I Love the GPL (Except When it Applies to Me) - blasdel
http://teddziuba.com/2010/01/i-love-the-gpl-except-when-it.html
======
blasdel
I'm constantly struck by just how much of a turd the AGPL is -- it's a
baldfaced EULA! It takes a huge leap beyond what is enforceable via
straightforward copyright law and wallows right into the deep end of clickwrap
licenses (the GPLv3 bullshit at least still hinges upon distribution).

With all other FOSS licenses, it's lazy bullshit to use them in the LICENSE
field of your installer maker -- I absolutely do not have to accept the terms
of the GPL to use your software, it's right there in the text of the license,
so don't you dare make me click an 'I accept' checkbox.

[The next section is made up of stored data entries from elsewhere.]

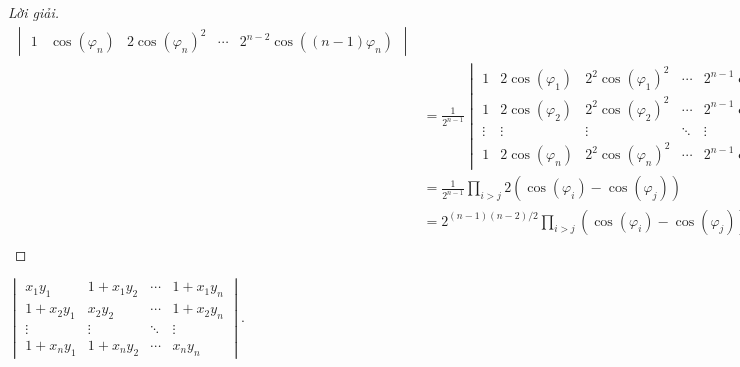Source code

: \documentclass[class=linear-algebra,crop=false]{standalone}
\begin{document}
\begin{proof}[Lời giải]
\begin{align*}
\begin{vmatrix}
			1      & \cos(\varphi_{n}) & 2{\cos(\varphi_{n})}^{2} & \cdots & 2^{n-2}\cos((n-1)\varphi_{n})
		\end{vmatrix}              \\
		 & = \frac{1}{2^{n-1}}
		\begin{vmatrix}
			1      & 2\cos(\varphi_{1}) & 2^{2}{\cos(\varphi_{1})}^{2} & \cdots & 2^{n-1}{\cos(\varphi_{1})}^{n-1} \\
			1      & 2\cos(\varphi_{2}) & 2^{2}{\cos(\varphi_{2})}^{2} & \cdots & 2^{n-1}{\cos(\varphi_{2})}^{n-2} \\
			\vdots & \vdots             & \vdots                       & \ddots & \vdots                           \\
			1      & 2\cos(\varphi_{n}) & 2^{2}{\cos(\varphi_{n})}^{2} & \cdots & 2^{n-1}{\cos(\varphi_{n})}^{n-1}
		\end{vmatrix} \\
		 & = \frac{1}{2^{n-1}}\prod_{i>j}2(\cos(\varphi_{i}) - \cos(\varphi_{j}))                                        \\
		 & = 2^{(n-1)(n-2)/2}\prod_{i>j}(\cos(\varphi_{i}) - \cos(\varphi_{j})).                                         \\
	\end{align*}
	\endgroup{}
\end{proof}

\begin{exercise}
	$\begin{vmatrix}
			x_{1}y_{1}     & 1 + x_{1}y_{2} & \cdots & 1 + x_{1}y_{n} \\
			1 + x_{2}y_{1} & x_{2}y_{2}     & \cdots & 1 + x_{2}y_{n} \\
			\vdots         & \vdots         & \ddots & \vdots         \\
			1 + x_{n}y_{1} & 1 + x_{n}y_{2} & \cdots & x_{n}y_{n}
		\end{vmatrix}$.
\end{exercise}
\end{document}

With the AGPL it's absolutely necessary to do this, because I don't actually
have _The freedom to run the program, for any purpose_

The RMS of twenty years ago would have never approved of such a thing, that he
has lent it the imprimatur of the FSF now is testament to his intellectual
bankruptcy.

The AGPL will never ever succeed. It will only ever be used by egotistical
idiots and dying companies that wish to sear a scarlet letter into their code
-- _noone but I may profit directly from this work_ \-- as you still retain
copyright by default. Is the AGPL transitive across the network the way the
GPL is by linking? It seems to me like either answer would show how poorly
considered it is as a license.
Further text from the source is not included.